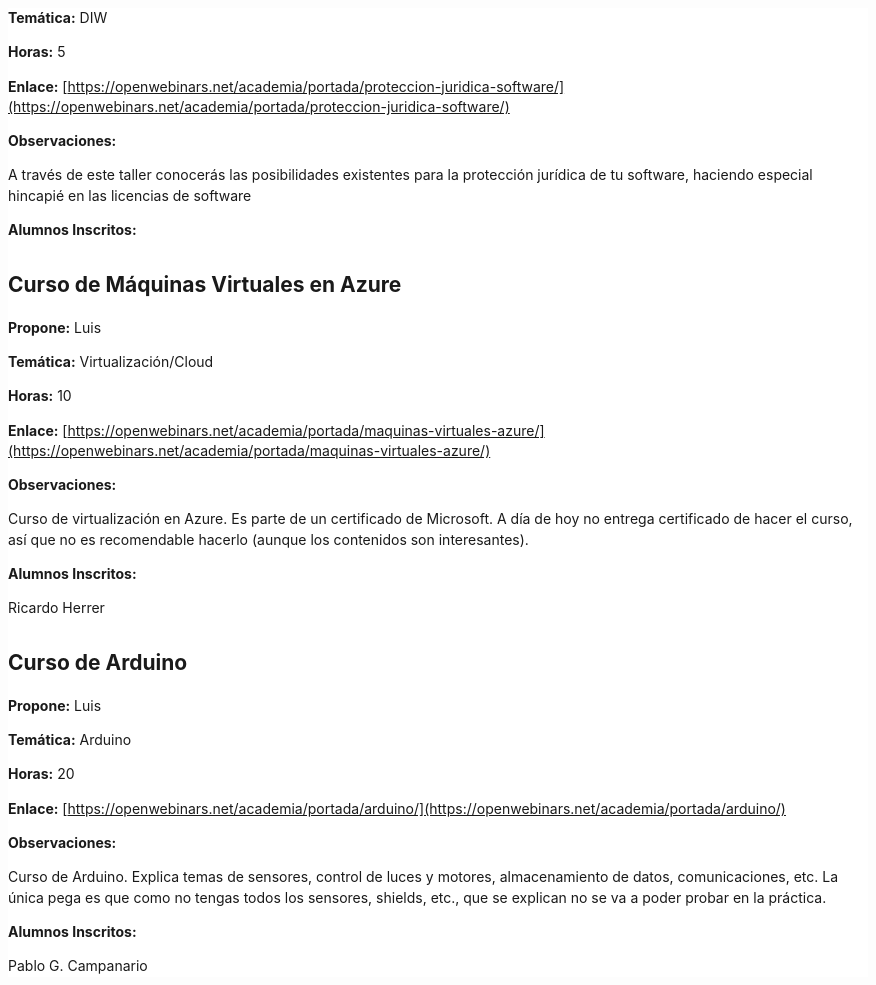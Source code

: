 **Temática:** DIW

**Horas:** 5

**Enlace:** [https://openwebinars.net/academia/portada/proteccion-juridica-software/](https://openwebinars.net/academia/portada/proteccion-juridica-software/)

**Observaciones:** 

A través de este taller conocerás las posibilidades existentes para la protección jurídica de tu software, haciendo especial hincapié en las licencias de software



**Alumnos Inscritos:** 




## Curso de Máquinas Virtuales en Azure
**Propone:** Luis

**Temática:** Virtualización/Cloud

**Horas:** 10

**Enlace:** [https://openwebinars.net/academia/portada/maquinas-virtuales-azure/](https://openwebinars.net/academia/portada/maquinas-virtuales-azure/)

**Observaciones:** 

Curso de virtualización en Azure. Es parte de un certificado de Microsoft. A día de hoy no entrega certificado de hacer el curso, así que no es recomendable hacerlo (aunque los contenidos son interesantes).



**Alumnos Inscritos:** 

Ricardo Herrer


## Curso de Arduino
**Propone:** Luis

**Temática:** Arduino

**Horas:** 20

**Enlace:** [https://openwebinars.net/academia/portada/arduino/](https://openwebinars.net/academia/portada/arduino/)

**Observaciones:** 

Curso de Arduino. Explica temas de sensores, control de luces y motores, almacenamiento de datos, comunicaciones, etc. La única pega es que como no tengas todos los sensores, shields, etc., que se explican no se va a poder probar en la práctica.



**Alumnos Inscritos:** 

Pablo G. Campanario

--

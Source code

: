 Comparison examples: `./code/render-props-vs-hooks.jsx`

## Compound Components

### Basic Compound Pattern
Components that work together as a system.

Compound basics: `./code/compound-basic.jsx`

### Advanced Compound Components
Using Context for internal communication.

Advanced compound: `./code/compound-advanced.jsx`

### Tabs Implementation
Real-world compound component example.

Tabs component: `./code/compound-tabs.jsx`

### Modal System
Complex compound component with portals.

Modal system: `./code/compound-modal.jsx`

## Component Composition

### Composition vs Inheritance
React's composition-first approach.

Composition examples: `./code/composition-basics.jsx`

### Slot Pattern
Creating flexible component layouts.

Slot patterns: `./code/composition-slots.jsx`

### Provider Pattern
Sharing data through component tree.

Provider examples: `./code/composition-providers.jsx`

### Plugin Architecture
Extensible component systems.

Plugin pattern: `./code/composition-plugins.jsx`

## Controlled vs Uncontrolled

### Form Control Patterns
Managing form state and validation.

→ **Work to complete**
Scan the entries above for the string "https", and copy every line where it turns up.

→ **Solution below**
**Enlace:** [https://openwebinars.net/academia/portada/proteccion-juridica-software/](https://openwebinars.net/academia/portada/proteccion-juridica-software/)
**Enlace:** [https://openwebinars.net/academia/portada/maquinas-virtuales-azure/](https://openwebinars.net/academia/portada/maquinas-virtuales-azure/)
**Enlace:** [https://openwebinars.net/academia/portada/arduino/](https://openwebinars.net/academia/portada/arduino/)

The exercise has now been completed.